* **AIM OF THE TASK**:
After finding the line with "of the arm." in the entries below, retype exactly each line from there through the line with "## Getting Started", including that final line.

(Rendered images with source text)

═══

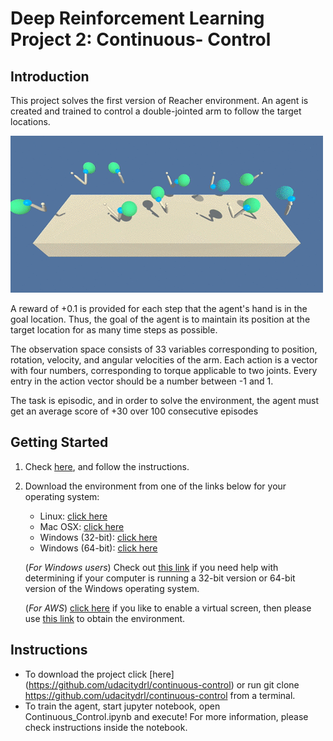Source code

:# Deep Reinforcement Learning Project 2: Continuous- Control

## Introduction
This project solves the first version of Reacher environment. An agent is created and trained to control a 
double-jointed arm to follow the target locations. 

![reacher](reacher.gif)

A reward of +0.1 is provided for each step that the agent's hand is in the goal location. 
Thus, the goal of the agent is to maintain its position at the target location for as many time steps as possible.

The observation space consists of 33 variables corresponding to position, rotation, velocity, and angular velocities 
of the arm. Each action is a vector with four numbers, corresponding to torque applicable to two joints. 
Every entry in the action vector should be a number between -1 and 1.

The task is episodic, and in order to solve the environment, the agent must get an average score of +30 over 100 consecutive episodes

## Getting Started
1. Check [here](https://github.com/udacity/deep-reinforcement-learning/#dependencies), and follow the instructions.

2. Download the environment from one of the links below for your operating system:
    - Linux: [click here](https://s3-us-west-1.amazonaws.com/udacity-drlnd/P2/Reacher/one_agent/Reacher_Linux.zip)
    - Mac OSX: [click here](https://s3-us-west-1.amazonaws.com/udacity-drlnd/P2/Reacher/one_agent/Reacher.app.zip)
    - Windows (32-bit): [click here](https://s3-us-west-1.amazonaws.com/udacity-drlnd/P2/Reacher/one_agent/Reacher_Windows_x86.zip)
    - Windows (64-bit): [click here](https://s3-us-west-1.amazonaws.com/udacity-drlnd/P2/Reacher/one_agent/Reacher_Windows_x86_64.zip)

    (_For Windows users_) Check out [this link](https://support.microsoft.com/en-us/help/827218/how-to-determine-whether-a-computer-is-running-a-32-bit-version-or-64) if you need help with determining if your computer is running a 32-bit version or 64-bit version of the Windows operating system.

    (_For AWS_) [click here](https://github.com/Unity-Technologies/ml-agents/blob/master/docs/Training-on-Amazon-Web-Service.md) if you like to enable a virtual screen, then please use 
	[this link](https://s3-us-west-1.amazonaws.com/udacity-drlnd/P2/Reacher/one_agent/Reacher_Linux_NoVis.zip) to obtain the environment.

## Instructions
* To download the project click [here] (https://github.com/udacitydrl/continuous-control) or run git clone https://github.com/udacitydrl/continuous-control from a terminal.
* To train the agent, start jupyter notebook, open Continuous_Control.ipynb and execute! For more information, please check instructions inside the notebook.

═══

* **RESULT FOR THIS TASK**:
of the arm. Each action is a vector with four numbers, corresponding to torque applicable to two joints. 
Every entry in the action vector should be a number between -1 and 1.

The task is episodic, and in order to solve the environment, the agent must get an average score of +30 over 100 consecutive episodes

## Getting Started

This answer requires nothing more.